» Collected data
-- -- --
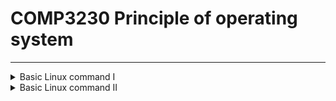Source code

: # COMP3230 Principle of operating system

----------------------------------------
<details>
<summary>Basic Linux command I</summary>

## Get Super user permission

`sudo`

## Installing, removing and upgrade

`apt-get`

## Describe the command

`whatis`

## Display the command type

`type`

## Estimate executing time of a command

`time`

## Change a command with extra function

`alias [ls='ls -al']` alias [append extra function in short fomr] 

## Show file location

`whereis [python3.2]`

## Show help info

`help`

## Show document of command

`man [ls]`

## Show input command history list

`history`

</details>

<details>

<summary>Basic Linux command II</summary>

## Show directory

`ls [-l][-al]` Directory listing [with details][with all hidden files]

## Create directory

`mkdir dir` Create a directory named "__dir__"

## Remove directory or file

`rm [-r][-f][-rf]` Delete [dir][file][dir&file]

## Change directory

`cd [dir][..][~][/]` Change directory to [dir][the parent of the current directory][home directory][root directory]

## Copy file and directory

1. `cp file1 file2` Copy __file1__ to __file2__
2. `cp -r dir1 dir2` Copy __dir1__ to __dir2__ OR  create __dir2__ if it doesn't exist
3. `cp file /home/dirname` Copy file named "__file__" to the `/home/dirname` directory

## Move file

1. `mv file /home/dirname` Move the file called "__filename__" to the `/home/dirname` directory
2. `mv file1 file2` Rename or move __file1__ to __file2__

## Create soft link(short cut) of file

`ln -s file1 file2` Create soft link from __file1__ to __file2__

## Create empty file

`touch file1 file2` Create __file1__ and __file2__

## Displaying file

`cat file[|more]` display __file__[in page]

</details>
-- -- --
» Task directions
For each record above, write it out exactly and omit any picture.

» Exercise response
Source code

: # COMP3230 Principle of operating system

----------------------------------------
<details>
<summary>Basic Linux command I</summary>

## Get Super user permission

`sudo`

## Installing, removing and upgrade

`apt-get`

## Describe the command

`whatis`

## Display the command type

`type`

## Estimate executing time of a command

`time`

## Change a command with extra function

`alias [ls='ls -al']` alias [append extra function in short fomr] 

## Show file location

`whereis [python3.2]`

## Show help info

`help`

## Show document of command

`man [ls]`

## Show input command history list

`history`

</details>

<details>

<summary>Basic Linux command II</summary>

## Show directory

`ls [-l][-al]` Directory listing [with details][with all hidden files]

## Create directory

`mkdir dir` Create a directory named "__dir__"

## Remove directory or file

`rm [-r][-f][-rf]` Delete [dir][file][dir&file]

## Change directory

`cd [dir][..][~][/]` Change directory to [dir][the parent of the current directory][home directory][root directory]

## Copy file and directory

1. `cp file1 file2` Copy __file1__ to __file2__
2. `cp -r dir1 dir2` Copy __dir1__ to __dir2__ OR  create __dir2__ if it doesn't exist
3. `cp file /home/dirname` Copy file named "__file__" to the `/home/dirname` directory

## Move file

1. `mv file /home/dirname` Move the file called "__filename__" to the `/home/dirname` directory
2. `mv file1 file2` Rename or move __file1__ to __file2__

## Create soft link(short cut) of file

`ln -s file1 file2` Create soft link from __file1__ to __file2__

## Create empty file

`touch file1 file2` Create __file1__ and __file2__

## Displaying file

`cat file[|more]` display __file__[in page]

</details>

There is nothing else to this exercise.